### Goal of the exercise
Where the records below reach the line containing "- Crear review", start transcribing, and end with the line containing "### Documentación Swagger", exactly and with nothing else added.

----------

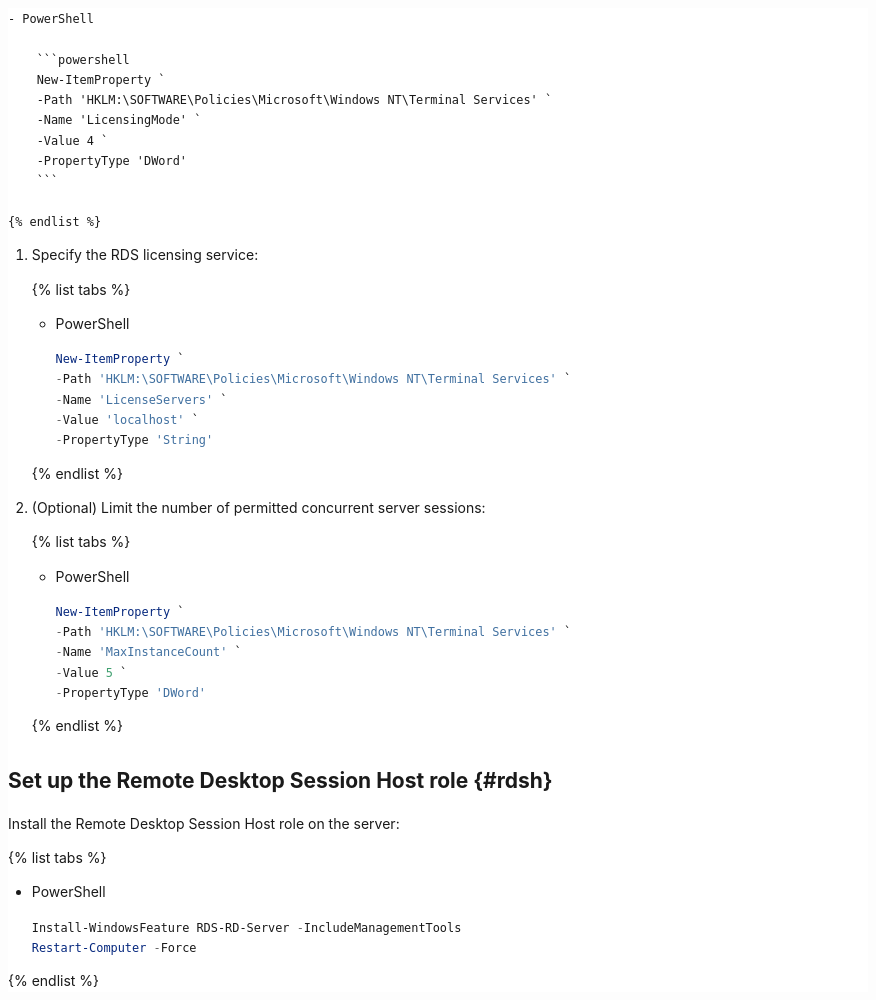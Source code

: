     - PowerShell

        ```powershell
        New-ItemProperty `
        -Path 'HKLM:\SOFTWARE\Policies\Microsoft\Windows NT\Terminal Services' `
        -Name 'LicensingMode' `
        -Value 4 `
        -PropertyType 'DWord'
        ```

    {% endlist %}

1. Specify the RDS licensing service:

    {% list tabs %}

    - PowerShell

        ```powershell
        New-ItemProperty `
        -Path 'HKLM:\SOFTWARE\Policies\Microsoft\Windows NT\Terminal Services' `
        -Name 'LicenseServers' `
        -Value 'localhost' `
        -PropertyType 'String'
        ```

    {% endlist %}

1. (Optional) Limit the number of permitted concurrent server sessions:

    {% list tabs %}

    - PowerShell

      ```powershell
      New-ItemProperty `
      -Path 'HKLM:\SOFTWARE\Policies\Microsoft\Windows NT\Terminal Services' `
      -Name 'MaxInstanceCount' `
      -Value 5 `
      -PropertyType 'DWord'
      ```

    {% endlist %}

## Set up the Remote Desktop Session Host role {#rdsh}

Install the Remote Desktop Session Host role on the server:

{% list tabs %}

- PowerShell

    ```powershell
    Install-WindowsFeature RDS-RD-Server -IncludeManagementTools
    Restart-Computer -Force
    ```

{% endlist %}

----------

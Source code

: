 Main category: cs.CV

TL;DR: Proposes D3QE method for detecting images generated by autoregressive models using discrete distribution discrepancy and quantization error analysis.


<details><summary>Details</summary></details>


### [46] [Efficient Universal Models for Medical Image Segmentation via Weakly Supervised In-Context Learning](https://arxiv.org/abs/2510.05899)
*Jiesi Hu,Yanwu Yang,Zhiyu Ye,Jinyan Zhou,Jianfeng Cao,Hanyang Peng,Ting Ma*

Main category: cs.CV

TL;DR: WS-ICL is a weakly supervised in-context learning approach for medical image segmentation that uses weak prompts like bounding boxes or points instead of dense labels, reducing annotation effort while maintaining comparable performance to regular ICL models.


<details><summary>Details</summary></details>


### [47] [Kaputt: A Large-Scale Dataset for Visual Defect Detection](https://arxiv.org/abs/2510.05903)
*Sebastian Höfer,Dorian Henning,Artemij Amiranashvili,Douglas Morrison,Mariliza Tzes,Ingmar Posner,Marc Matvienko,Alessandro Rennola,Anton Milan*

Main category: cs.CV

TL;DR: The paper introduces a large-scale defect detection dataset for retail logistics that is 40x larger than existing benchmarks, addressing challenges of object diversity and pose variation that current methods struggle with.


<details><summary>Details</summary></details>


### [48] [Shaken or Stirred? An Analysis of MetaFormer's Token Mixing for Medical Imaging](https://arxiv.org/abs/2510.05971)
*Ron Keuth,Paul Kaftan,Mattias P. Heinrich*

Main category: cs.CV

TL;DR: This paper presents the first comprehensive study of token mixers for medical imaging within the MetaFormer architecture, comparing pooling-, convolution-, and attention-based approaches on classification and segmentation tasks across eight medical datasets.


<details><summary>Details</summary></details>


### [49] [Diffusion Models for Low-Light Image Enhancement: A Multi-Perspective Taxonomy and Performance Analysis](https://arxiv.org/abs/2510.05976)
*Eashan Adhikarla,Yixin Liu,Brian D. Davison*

----------

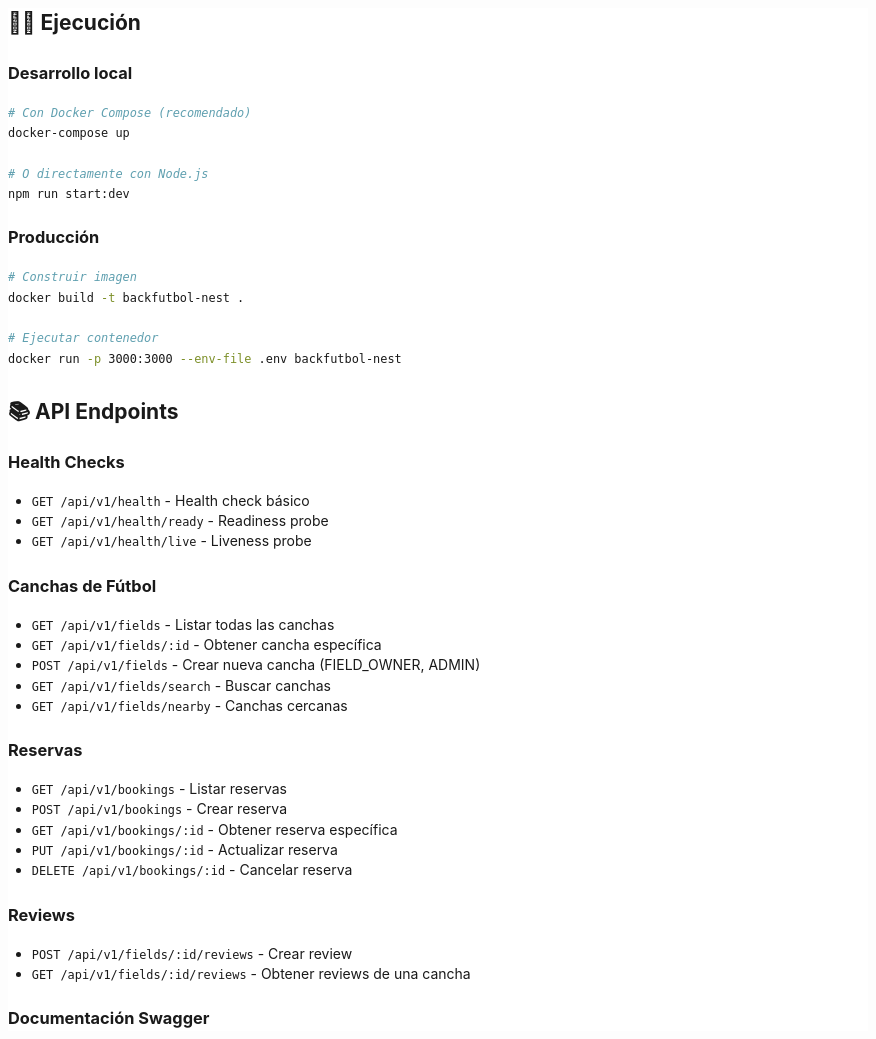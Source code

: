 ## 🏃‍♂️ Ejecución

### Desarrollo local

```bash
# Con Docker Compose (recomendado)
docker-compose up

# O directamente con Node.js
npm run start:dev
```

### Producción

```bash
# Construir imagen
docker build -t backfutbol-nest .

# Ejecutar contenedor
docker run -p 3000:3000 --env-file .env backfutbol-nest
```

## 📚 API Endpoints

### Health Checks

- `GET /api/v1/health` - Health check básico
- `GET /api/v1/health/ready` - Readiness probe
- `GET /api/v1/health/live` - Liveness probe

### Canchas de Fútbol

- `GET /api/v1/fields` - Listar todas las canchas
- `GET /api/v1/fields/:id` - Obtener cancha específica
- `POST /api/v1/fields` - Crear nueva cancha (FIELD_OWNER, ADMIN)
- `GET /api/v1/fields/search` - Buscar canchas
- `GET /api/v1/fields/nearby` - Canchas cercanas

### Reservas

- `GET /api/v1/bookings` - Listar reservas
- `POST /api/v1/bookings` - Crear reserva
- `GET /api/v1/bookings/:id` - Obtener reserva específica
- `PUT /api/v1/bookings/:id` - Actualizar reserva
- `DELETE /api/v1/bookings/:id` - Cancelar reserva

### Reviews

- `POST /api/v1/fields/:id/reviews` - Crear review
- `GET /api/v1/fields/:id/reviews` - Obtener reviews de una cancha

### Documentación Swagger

----------

### Finished task
- `POST /api/v1/fields/:id/reviews` - Crear review
- `GET /api/v1/fields/:id/reviews` - Obtener reviews de una cancha

### Documentación Swagger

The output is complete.